The defence counsel for the two detainees told the court that Shoaib Warsi and Zohair Siddiqui were arrested by the Rangers and had faced a long detention during which the NAB had also interrogated them for seven hours.

Now they needed no interrogation, the counsel added. The counsel alleged that the two men were being tortured for recording a confessional statement.

The court, however, went on to grant a 14-day physical remand.

SHC seeks NAB comments

The Sindh High Court on Thursday directed the deputy prosecutor general of the National Accountability Bureau (NAB) to file comments on a petition of former federal minister Dr Asim Hussain seeking his release on bail in a reference filed by the bureau pertaining to the alleged misuse of trust land, money laundering, illegal appointments and awarding of contracts in the Sui Southern Gas Company.

Hussain has been booked by the Sindh Police and NAB in cases over charges of harbouring of terrorists and making illegal appointments while awarding contracts in the gas company, following a report submitted by a Joint Investigation Team.

The petitioner’s counsel submitted that NAB had arrested his client without producing any sufficient material and under Section 24 of the NAB Ordinance. He said the NAB authorities did not produce any authorisation letter from the bureau chairman for obtaining the remand of the petitioner, which was unlawful, and requested the court to release Hussain on bail on the grounds that sufficient evidence had not been produced against him.

NAB’s deputy prosecutor general sought time to file comments on the petition while the bureau’s counsel opposed the petition, stating that the probe against Hussain was under way and he could not be granted bail in the initial stages of the investigation.

The court while adjourning the matter directed the NAB counsel to file comments within two weeks.

It also adjourned the hearing of the petition of the Pakistan Rangers about the transfer of the investigation officer in Hussain’s trial for allegedly harbouring terrorists, on request of the Rangers’ counsel who wanted to file a copy of an of the administrative judge of the anti-terrorism courts on the petition.

The Rangers had challenged the transfer of the investigation officer as well as dropping the anti-terrorism sections in the case.

The Rangers’ counsel had submitted in the petition that police high-ups had transferred the investigation officer of the case who had recorded statements of witnesses, and had instead appointed DSP Altaf Hussain who had dropped terrorism sections from the case and released Hussain on bail even though sufficient evidence had been found to establish the case.

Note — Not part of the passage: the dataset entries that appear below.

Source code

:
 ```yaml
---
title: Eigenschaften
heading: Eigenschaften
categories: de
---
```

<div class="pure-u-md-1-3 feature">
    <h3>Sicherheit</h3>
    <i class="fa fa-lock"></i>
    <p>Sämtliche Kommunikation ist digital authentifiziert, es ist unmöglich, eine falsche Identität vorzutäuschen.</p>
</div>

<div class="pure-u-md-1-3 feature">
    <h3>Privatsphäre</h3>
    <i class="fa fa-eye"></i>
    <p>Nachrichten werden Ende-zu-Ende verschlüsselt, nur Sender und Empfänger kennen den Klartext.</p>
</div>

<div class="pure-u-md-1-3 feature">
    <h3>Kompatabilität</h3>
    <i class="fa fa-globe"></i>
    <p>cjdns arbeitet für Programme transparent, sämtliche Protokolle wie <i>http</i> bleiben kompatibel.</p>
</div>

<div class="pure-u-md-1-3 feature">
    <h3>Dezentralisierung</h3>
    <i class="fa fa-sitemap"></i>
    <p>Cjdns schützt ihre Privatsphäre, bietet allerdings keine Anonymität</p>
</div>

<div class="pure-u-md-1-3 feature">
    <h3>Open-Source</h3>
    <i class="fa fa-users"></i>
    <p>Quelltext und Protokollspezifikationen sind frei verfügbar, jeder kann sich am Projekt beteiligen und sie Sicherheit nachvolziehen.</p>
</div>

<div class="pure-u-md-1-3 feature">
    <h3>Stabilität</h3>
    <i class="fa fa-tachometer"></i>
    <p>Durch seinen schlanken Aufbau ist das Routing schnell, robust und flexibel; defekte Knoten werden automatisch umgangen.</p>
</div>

Hussain, a close aide of former president Asif Ali Zardari, has been booked in cases pertaining to providing medical treatment to members of banned outfits.

The FIR case registered by the Rangers alleged that he provided medical treatment and shelter to terrorists belonging to banned outfits, the MQM and Lyari gangs on the instruction of Muttahida Qaumi Movement leaders Abdul Rauf Siddiqui, Waseem Akhtar, Anees Qaimkhani and Saleem Shahzad and Pakistan People’s Party leader Qadir Patel.